Il confronto con il 2024 evidenzia una dinamica positiva: i pernottamenti nella provincia sono aumentati del 7,9%, risultato sostenuto in misura rilevante dal turismo internazionale. La componente straniera è cresciuta del 19,6%, mentre quella italiana ha segnato un incremento del 2,9%. Questi dati indicano un consolidamento dell'attrattività del territorio oltre confine, con potenziali ricadute su offerta ricettiva, ristorazione e servizi.
Trend 2026 e prospettive per gli operatori
Per valutare la tenuta del trend nel 2026, l'ufficio studi prende in considerazione anche i primi mesi dell'anno: da gennaio ad aprile 2026 i pernottamenti nella provincia sono aumentati dello 0,3% rispetto allo stesso periodo del 2025. Pur essendo un segnale timido, la variazione suggerisce la possibilità di confermare una stagione estiva positiva, soprattutto dopo il forte recupero già registrato nel 2025, quando il periodo gennaio-aprile aveva segnato un +13,6% rispetto al 2024.
- Periodo chiave: luglio-settembre concentra ~30% dei pernottamenti annui.
- Pernottamenti estate 2025: quasi 256.000 (+7,9% vs 2024).
- Componente estera: circa un terzo dei pernottamenti; +19,6% nel 2025.

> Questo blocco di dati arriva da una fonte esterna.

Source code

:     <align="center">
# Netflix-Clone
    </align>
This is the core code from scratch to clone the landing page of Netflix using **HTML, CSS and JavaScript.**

Impatto sull'artigianato e sull'economia locale
Il turismo non riguarda soltanto hotel e strutture ricettive: secondo Lapam Confartigianato, a fine 2024 in provincia risultavano registrate 1.745 imprese artigiane nei settori legati alla domanda turistica. Si tratta di attività che, pur non essendo specificate nel dettaglio dall'analisi, rientrano tipicamente in manifattura locale, ristorazione, servizi di ricettività e commercio al dettaglio. La crescita dei visitatori stranieri può quindi tradursi in un aumento della domanda di beni e servizi tipici del territorio, con effetti positivi sull'occupazione stagionale e sulla redditività delle microimprese.
Per le amministrazioni locali e gli operatori, i dati suggeriscono la necessità di strategie mirate per consolidare l'attenzione dell'utenza internazionale, migliorare accessibilità e offerta integrata (itinerari, esperienze enogastronomiche, fruizione dell'Appennino) e gestire la stagionalità che concentra buona parte dei flussi in pochi mesi.
| Voce | Dato |
|---|---|
| Pernottamenti estate 2025 | ~256.000 |
| Incidenza trimestre estivo | ~30% dei pernottamenti annui |
| Variazione totale 2025 vs 2024 | +7,9% |
| Variazione stranieri | +19,6% |
| Variazione italiani | +2,9% |
| Pernottamenti gen-apr 2026 vs gen-apr 2025 | +0,3% |
| Imprese artigiane coinvolte (fine 2024) | 1.745 |
Per i cittadini e per gli addetti ai lavori, i numeri costituiscono un invito a valorizzare le risorse locali — dall'Appennino reggiano ai prodotti tipici — e a prepararsi a una stagione che, se confermata, potrebbe consolidare le opportunità di lavoro e di sviluppo per le imprese della provincia.